“And what I think is maybe one of the most dangerous nations in the world: Pakistan. Nuclear weapons without any cohesion”.
US President, Joe Biden, shocked Pakistan with a statement none of his predecessors had uttered publicly; one of the most dangerous nations in the world that possesses “nuclear weapons without any cohesion”, Biden said.
Biden uttered these words while addressing a Democratic Congressional Campaign Committee Reception at his Private Residence in Los Angeles, California on October 13. It was no less than a thunderbolt for most Pakistanis. In a single breath, Biden clubbed Pakistan with Russia and China as a collective threat that required unison of thought and action by the United States.
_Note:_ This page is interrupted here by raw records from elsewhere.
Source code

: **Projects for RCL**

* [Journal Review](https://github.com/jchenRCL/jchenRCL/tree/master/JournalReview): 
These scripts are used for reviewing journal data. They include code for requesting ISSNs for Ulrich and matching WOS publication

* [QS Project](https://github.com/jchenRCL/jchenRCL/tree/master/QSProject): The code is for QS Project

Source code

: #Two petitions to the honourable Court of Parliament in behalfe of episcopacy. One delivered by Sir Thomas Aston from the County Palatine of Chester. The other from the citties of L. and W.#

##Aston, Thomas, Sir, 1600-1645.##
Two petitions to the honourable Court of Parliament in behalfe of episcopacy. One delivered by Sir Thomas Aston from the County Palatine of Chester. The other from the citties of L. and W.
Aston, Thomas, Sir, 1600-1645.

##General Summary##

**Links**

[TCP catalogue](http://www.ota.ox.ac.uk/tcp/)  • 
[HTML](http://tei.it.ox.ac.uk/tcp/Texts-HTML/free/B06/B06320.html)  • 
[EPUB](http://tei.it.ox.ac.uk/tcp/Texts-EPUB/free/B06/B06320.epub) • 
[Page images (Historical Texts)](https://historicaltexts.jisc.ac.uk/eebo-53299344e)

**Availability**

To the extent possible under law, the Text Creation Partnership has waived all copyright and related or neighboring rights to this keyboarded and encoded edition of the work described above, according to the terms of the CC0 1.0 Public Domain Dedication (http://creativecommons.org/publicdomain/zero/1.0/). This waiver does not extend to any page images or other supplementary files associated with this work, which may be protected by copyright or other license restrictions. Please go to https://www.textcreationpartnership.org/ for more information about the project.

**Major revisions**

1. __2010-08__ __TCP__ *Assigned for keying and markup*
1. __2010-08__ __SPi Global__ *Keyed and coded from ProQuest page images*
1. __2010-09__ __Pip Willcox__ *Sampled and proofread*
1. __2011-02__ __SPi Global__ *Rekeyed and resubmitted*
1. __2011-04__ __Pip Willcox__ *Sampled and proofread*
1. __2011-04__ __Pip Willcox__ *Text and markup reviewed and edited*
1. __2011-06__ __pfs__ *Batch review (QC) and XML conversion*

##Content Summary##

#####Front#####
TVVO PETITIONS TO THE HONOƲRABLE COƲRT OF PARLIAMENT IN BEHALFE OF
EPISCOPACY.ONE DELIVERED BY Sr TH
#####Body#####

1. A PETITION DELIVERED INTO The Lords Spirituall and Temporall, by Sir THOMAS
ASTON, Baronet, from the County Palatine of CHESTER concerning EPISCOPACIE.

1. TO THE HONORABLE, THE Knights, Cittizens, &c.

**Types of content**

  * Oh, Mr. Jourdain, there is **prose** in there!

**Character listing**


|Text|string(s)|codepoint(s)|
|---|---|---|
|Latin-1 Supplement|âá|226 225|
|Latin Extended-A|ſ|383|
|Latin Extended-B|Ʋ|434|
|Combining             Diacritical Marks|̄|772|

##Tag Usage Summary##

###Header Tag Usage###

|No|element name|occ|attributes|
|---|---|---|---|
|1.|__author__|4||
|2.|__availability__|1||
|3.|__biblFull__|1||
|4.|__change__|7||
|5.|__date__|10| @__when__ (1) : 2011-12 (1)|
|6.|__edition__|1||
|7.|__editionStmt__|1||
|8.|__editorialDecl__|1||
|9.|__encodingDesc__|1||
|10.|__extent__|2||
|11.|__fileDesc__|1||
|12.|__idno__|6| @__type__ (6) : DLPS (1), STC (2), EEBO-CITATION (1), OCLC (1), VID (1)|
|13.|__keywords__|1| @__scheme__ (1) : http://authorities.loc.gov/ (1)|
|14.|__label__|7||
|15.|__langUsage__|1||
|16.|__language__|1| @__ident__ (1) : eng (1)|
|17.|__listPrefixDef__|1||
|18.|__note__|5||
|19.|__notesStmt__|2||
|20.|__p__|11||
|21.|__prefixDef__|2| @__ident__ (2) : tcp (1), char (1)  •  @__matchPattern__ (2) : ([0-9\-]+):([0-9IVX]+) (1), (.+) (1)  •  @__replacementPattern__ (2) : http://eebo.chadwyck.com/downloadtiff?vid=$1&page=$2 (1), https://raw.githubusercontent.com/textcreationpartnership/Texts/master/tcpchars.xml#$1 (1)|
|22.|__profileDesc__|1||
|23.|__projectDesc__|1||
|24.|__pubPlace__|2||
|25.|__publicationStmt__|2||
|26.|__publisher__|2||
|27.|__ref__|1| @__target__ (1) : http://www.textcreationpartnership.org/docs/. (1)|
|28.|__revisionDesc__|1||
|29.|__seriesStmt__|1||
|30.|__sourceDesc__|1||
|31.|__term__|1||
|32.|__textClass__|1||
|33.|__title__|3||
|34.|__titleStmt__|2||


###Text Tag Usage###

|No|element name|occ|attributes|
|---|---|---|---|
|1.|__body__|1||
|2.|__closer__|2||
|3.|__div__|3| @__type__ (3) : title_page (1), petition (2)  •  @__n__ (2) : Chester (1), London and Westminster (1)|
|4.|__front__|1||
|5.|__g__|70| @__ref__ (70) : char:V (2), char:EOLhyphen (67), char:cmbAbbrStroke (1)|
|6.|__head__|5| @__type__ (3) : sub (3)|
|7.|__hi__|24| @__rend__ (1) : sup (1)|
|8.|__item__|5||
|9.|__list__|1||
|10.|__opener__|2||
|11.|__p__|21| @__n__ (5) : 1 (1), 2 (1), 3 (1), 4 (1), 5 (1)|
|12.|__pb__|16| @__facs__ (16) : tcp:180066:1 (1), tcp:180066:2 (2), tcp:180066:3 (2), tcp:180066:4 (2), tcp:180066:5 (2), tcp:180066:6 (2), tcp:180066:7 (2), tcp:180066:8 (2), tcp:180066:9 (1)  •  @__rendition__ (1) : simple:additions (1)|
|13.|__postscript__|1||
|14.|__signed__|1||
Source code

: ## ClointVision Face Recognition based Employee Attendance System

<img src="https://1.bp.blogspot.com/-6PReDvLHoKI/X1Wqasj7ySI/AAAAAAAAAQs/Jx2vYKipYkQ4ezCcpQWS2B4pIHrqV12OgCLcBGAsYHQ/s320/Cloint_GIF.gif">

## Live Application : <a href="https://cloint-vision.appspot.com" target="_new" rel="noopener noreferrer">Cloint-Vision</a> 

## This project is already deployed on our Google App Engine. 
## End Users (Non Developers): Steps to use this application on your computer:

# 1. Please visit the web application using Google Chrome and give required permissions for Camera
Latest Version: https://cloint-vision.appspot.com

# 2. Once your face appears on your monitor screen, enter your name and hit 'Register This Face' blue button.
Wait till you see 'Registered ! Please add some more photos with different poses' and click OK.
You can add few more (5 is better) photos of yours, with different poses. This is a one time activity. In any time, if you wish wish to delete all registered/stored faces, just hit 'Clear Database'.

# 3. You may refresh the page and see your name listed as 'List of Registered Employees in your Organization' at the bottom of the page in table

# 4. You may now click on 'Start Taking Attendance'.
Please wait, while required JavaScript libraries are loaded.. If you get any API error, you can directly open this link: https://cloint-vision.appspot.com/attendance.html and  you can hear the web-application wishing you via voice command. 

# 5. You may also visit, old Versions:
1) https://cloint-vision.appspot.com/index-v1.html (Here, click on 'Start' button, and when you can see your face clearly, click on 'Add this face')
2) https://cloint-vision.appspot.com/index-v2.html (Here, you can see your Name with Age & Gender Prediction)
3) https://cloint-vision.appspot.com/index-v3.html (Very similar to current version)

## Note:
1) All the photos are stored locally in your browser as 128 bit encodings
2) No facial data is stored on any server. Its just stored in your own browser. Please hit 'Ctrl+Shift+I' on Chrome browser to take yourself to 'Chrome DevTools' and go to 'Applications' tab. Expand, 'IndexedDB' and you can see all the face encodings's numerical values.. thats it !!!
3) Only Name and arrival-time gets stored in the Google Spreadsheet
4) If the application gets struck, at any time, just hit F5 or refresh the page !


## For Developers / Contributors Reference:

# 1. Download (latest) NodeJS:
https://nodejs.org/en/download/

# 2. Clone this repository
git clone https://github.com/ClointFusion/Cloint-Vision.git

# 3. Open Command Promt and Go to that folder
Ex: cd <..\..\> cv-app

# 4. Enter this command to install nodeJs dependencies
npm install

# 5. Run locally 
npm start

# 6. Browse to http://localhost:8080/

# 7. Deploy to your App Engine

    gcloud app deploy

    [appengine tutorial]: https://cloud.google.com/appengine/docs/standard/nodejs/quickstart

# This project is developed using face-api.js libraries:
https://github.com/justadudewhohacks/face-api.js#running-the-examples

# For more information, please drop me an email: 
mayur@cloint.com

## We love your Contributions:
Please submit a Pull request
Here are the excerpts from the transcript of the speech that relates to the three countries and explains the extent of the US administration’s intent to sternly deal with anything linked to China and Russia.
” It’s a different world. A totally different world right now…..Did any of you ever think you’d have a Russian leader, since the Cuban Missile Crisis, threatening the use of tactical nuclear weapons that would — could only kill three, four thousand people and be limited to make a point? Did anybody think we’d be in a situation where China is trying to figure out its role relative to Russia and relative to India and relative to Pakistan?
I’ve spent more time with Xi Jinping than any person in — any head of state in America — in the world. I spent over — they keep count of it — 78 hours’ worth. Of that, 68 were in person, over the last 10 years, because Barack knew that he couldn’t be dealing with a Vice President. And so, he assigned me. I’ve traveled 17,000 miles with him.
This is a guy who understands what he wants but has an enormous, enormous array of problems. How do we handle that? How do we handle that relative to what’s going on in Russia? And what I think is maybe one of the most dangerous nations in the world: Pakistan. Nuclear weapons without any cohesion.
So, folks, there’s a lot going on. A lot going on. But there are also enormous opportunities for the United States to change the dynamic in the second quarter of the 21st century.
This is the United States of America. Whatever we’ve set our mind to in our history, we have gotten it done when we’ve done it together. So, please — please, please keep a Democratic House of Representatives. We’ll get it done”.
It would be immature to consider Biden’s characterization of Pakistan as an off-the-cuff remark. His aides possibly drilled into his mind the image of a country with questionable cohesion, capability, and the response of a country that remains politically embattled and polarized.
Does this imply Pakistan is in for a test of an existential nature i.e alignment with the “community of democracies” led by the United States or the “nexus of dictatorships” led by China? Will the nuclear-armed nation be able to disprove Biden’s assertion of “nuclear weapons with no cohesion?”
Islamabad has responded resolutely, reassuring the world of the fool-proof safety of its nuclear weapons but whether this reassurance will a) satisfy the US and the western apprehensions and b) rub off the stigma of “one of the most dangerous nations or does Biden’s statement stem from the usual geopolitical posturing? Does this reflect the US establishment’s calculated policy of systematically neutralizing nations that have traditionally stood with Beijing on critical global issues and also benefited economically from this relationship?
The differentiation between democracies and dictatorships also raises certain questions if one looks at the military missions the US-led democracies have initiated or led in the last thirty years starting with the intervention in the Iraq-Kuwait conflict, the Balkan states, Afghanistan, Iraq, Syria, and Libya i.a.
China, on the other hand, has expanded its footprints only through economic incentives; financial assistance, and infrastructure development loans. Not a single Chinese soldier on any foreign soil despite being a “non-democratic” country nor any invasion of another land.
Western governments’ silence over the annexation of Kashmir in August 2019 and the incessant violations of the rights of non-Hindu minorities in India have hardly dented or discouraged India’s growing incorporation into geopolitical alliances such as NATO, QUAD, AUKUS – all boasting themselves to be democracies.
Does it matter for a developing country whether the aid-giving country is a democracy or a dictatorship? Why should it take sides as long as a partnership with another country yields economic dividends for its people?
In this increasingly geopolitically divided world, the deployment of notions such as human rights and democracy, it seems, is more a political tool than a real concern for values. Otherwise, Saudi Arabia, India, and Turkey wouldn’t be members of the G20. Nor would the Palestinians or Muslims and Christians in India suffer at the hands of their rulers.